RECORDS SHOWN below:

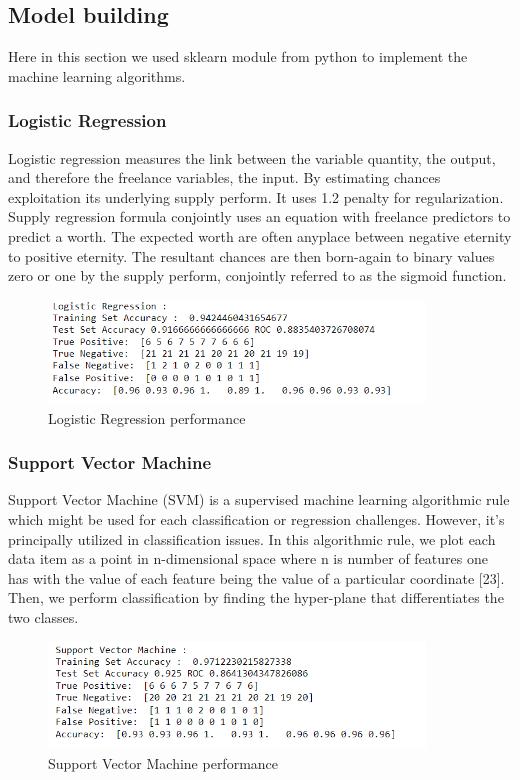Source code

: \documentclass[conference]{IEEEtran}
\begin{document}
\subsection{Model building}
Here in this section we used sklearn module from python to implement the machine learning algorithms.

\subsubsection{Logistic Regression}
Logistic regression measures the link between the variable quantity, the output, and therefore the freelance variables, the input. By estimating chances exploitation its underlying supply perform. It uses 1.2 penalty for regularization. Supply regression formula conjointly uses an equation with freelance predictors to predict a worth. The expected worth are often anyplace between negative eternity to positive eternity. The resultant chances are then born-again to binary values zero or one by the supply perform, conjointly referred to as the sigmoid function.
\begin{figure}[htbp]
\centerline{\includegraphics[width=100mm]{logistic.png}}
\caption{Logistic Regression performance}
\label{fig}
\end{figure}

\subsubsection{ Support Vector Machine}
Support Vector Machine (SVM) is a supervised machine learning algorithmic rule which might be used for each classification or regression challenges. However, it’s principally utilized in classification issues. In this algorithmic rule, we plot each data item as a point in n-dimensional space where n is number of features one has with the value of each feature being the value of a particular coordinate [23]. Then, we perform classification by finding the hyper-plane that differentiates the two classes.
\begin{figure}[htbp]
\centerline{\includegraphics[width=100mm]{svm.png}}
\caption{Support Vector Machine performance}
\label{fig}
\end{figure}
\end{document}
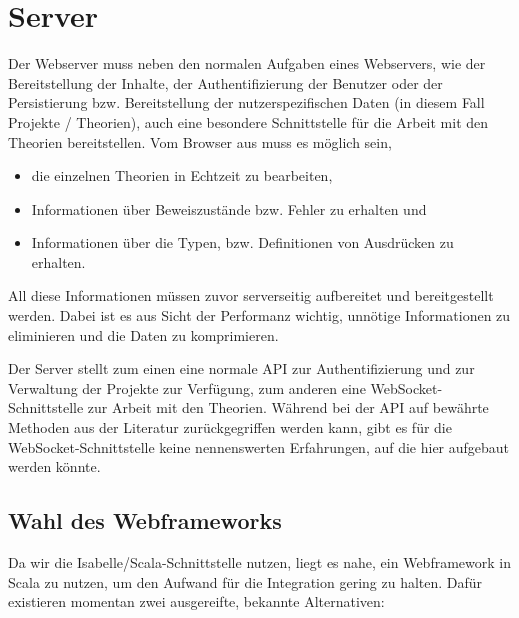 \section{Server}

Der Webserver muss neben den normalen Aufgaben eines Webservers, wie der Bereitstellung der Inhalte,
der Authentifizierung der Benutzer oder der Persistierung bzw. Bereitstellung der
nutzerspezifischen Daten (in diesem Fall Projekte / Theorien), auch eine besondere Schnittstelle
für die Arbeit mit den Theorien bereitstellen. Vom Browser aus muss es möglich sein,

\begin{itemize}
  \item die einzelnen Theorien in Echtzeit zu bearbeiten,
  \item Informationen über Beweiszustände bzw. Fehler zu erhalten und
  \item Informationen über die Typen, bzw. Definitionen von Ausdrücken zu erhalten.
\end{itemize}

All diese Informationen müssen zuvor serverseitig aufbereitet und bereitgestellt werden. Dabei ist
es aus Sicht der Performanz wichtig, unnötige Informationen zu eliminieren und die Daten zu
komprimieren.

Der Server stellt zum einen eine normale  API zur Authentifizierung und zur Verwaltung der
Projekte zur Verfügung, zum anderen eine WebSocket-Schnittstelle zur Arbeit mit den Theorien.
Während bei der  API auf bewährte Methoden aus der Literatur zurückgegriffen werden kann,
gibt es für die WebSocket-Schnittstelle keine nennenswerten Erfahrungen, auf die hier aufgebaut
werden könnte.

\subsection{Wahl des Webframeworks}

Da wir die Isabelle/Scala-Schnittstelle nutzen, liegt es nahe, ein Webframework in Scala zu nutzen,
um den Aufwand für die Integration gering zu halten. Dafür existieren momentan zwei ausgereifte,
bekannte Alternativen:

End of RECORDS SHOWN.

▶ [WHAT THE TASK REQUIRES] All entries need repeating exactly, but without the pictures.

▶ [EXPECTED ANSWER]
Source code

: \documentclass[conference]{IEEEtran}
\begin{document}
\subsection{Model building}
Here in this section we used sklearn module from python to implement the machine learning algorithms.

\subsubsection{Logistic Regression}
Logistic regression measures the link between the variable quantity, the output, and therefore the freelance variables, the input. By estimating chances exploitation its underlying supply perform. It uses 1.2 penalty for regularization. Supply regression formula conjointly uses an equation with freelance predictors to predict a worth. The expected worth are often anyplace between negative eternity to positive eternity. The resultant chances are then born-again to binary values zero or one by the supply perform, conjointly referred to as the sigmoid function.
\begin{figure}[htbp]
\centerline{\includegraphics[width=100mm]{logistic.png}}
\caption{Logistic Regression performance}
\label{fig}
\end{figure}

\subsubsection{ Support Vector Machine}
Support Vector Machine (SVM) is a supervised machine learning algorithmic rule which might be used for each classification or regression challenges. However, it’s principally utilized in classification issues. In this algorithmic rule, we plot each data item as a point in n-dimensional space where n is number of features one has with the value of each feature being the value of a particular coordinate [23]. Then, we perform classification by finding the hyper-plane that differentiates the two classes.
\begin{figure}[htbp]
\centerline{\includegraphics[width=100mm]{svm.png}}
\caption{Support Vector Machine performance}
\label{fig}
\end{figure}
\end{document}
 \section{Server}

Der Webserver muss neben den normalen Aufgaben eines Webservers, wie der Bereitstellung der Inhalte,
der Authentifizierung der Benutzer oder der Persistierung bzw. Bereitstellung der
nutzerspezifischen Daten (in diesem Fall Projekte / Theorien), auch eine besondere Schnittstelle
für die Arbeit mit den Theorien bereitstellen. Vom Browser aus muss es möglich sein,

\begin{itemize}
  \item die einzelnen Theorien in Echtzeit zu bearbeiten,
  \item Informationen über Beweiszustände bzw. Fehler zu erhalten und
  \item Informationen über die Typen, bzw. Definitionen von Ausdrücken zu erhalten.
\end{itemize}

All diese Informationen müssen zuvor serverseitig aufbereitet und bereitgestellt werden. Dabei ist
es aus Sicht der Performanz wichtig, unnötige Informationen zu eliminieren und die Daten zu
komprimieren.

Der Server stellt zum einen eine normale  API zur Authentifizierung und zur Verwaltung der
Projekte zur Verfügung, zum anderen eine WebSocket-Schnittstelle zur Arbeit mit den Theorien.
Während bei der  API auf bewährte Methoden aus der Literatur zurückgegriffen werden kann,
gibt es für die WebSocket-Schnittstelle keine nennenswerten Erfahrungen, auf die hier aufgebaut
werden könnte.

\subsection{Wahl des Webframeworks}

Da wir die Isabelle/Scala-Schnittstelle nutzen, liegt es nahe, ein Webframework in Scala zu nutzen,
um den Aufwand für die Integration gering zu halten. Dafür existieren momentan zwei ausgereifte,
bekannte Alternativen:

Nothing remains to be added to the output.